# New bunny! *New pics added*



## Crissa (Oct 7, 2007)

Well my best friend and I drove about 2 hours to get a little DM Lynx Lionhead doe that was fully pedigreed, and she is just GORGEOUS and very sweet, we are REALLY excited about this girl. We don't personally have any pictures of her yet as we got home late last night, but you can see a pic of her on the breeder's site.
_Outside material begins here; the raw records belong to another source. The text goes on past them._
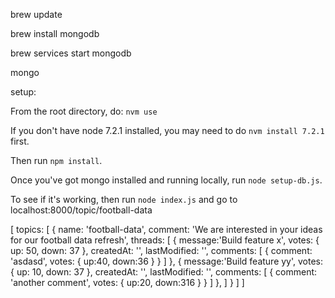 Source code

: brew update

brew install mongodb

brew services start mongodb

mongo 


setup:

From the root directory, do:
`nvm use`

If you don't have node 7.2.1 installed, you may need to do `nvm install 7.2.1` first.

Then run `npm install`.

Once you've got mongo installed and running locally, run `node setup-db.js`.

To see if it's working, then run `node index.js` and go to localhost:8000/topic/football-data

[
    topics: [
        {
            name: 'football-data',
            comment: 'We are interested in your ideas for our football data refresh',
            threads: [
                {
                    message:'Build feature x',
                    votes: {
                        up: 50,
                        down: 37
                    },
                    createdAt: '',
                    lastModified: '',
                    comments: [
                        {
                            comment: 'asdasd',
                            votes: {
                                up:40,
                                down:36
                            }
                        }
                    ]
                },
                {
                    message:'Build feature yy',
                    votes: {
                        up: 10,
                        down: 37
                    },
                    createdAt: '',
                    lastModified: '',
                    comments: [
                        {
                            comment: 'another comment',
                            votes: {
                                up:20,
                                down:316
                            }
                        }
                    ]
                },
            ]
        }
    ]
]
Scroll down to 3Rs Berry Cream, that's her. :greengrin:

http://www.redneckrabbits.com/id5.html


----------



## nutmegfarm (Dec 23, 2009)

*Re: New bunny!*

Oh my goodness she's sooo cute!! Congrats


----------



## goatnutty (Oct 9, 2007)

*Re: New bunny!*

awe...so cute


----------



## toth boer goats (Jul 20, 2008)

*Re: New bunny!*

Aww.... :greengrin:


----------



## greatcashmeres (Jul 13, 2008)

*Re: New bunny!*

You have a cutie there for sure-congrats! :stars:


----------



## FarmGirl18 (Oct 5, 2007)

*Re: New bunny!*

Aw she is really cute!!!


----------



## Crissa (Oct 7, 2007)

*Re: New bunny!*

Here's some much better pics of 3Rs Berry Cream (aka Lilac).


----------



## SDK (Jun 26, 2008)

she's lynx??looks more like a lilac tort, but i can't tell on a picture


----------



## Crissa (Oct 7, 2007)

Well that's what we were told anyways, I'll do some research on it later. lol


----------



## StaceyRosado (Oct 5, 2007)

oh my how cute


----------



## SDK (Jun 26, 2008)

i dunno... ring color is a must, but i can't tell.. she'll have a nice mane, hope most of the body wool moults out, it should, gus is moulting out now and most isn't coming back in. then color should be easier


----------



## Crissa (Oct 7, 2007)

Alright, hopefully we'll be able to tell easier later on.

Thanks Stacey! She's a sweetheart.


----------



## shadycreekgoats (Mar 23, 2009)

How adorable is that?!? lol   Congrats Crissa!!!


----------



## toth boer goats (Jul 20, 2008)

Beautiful..........  :greengrin:


----------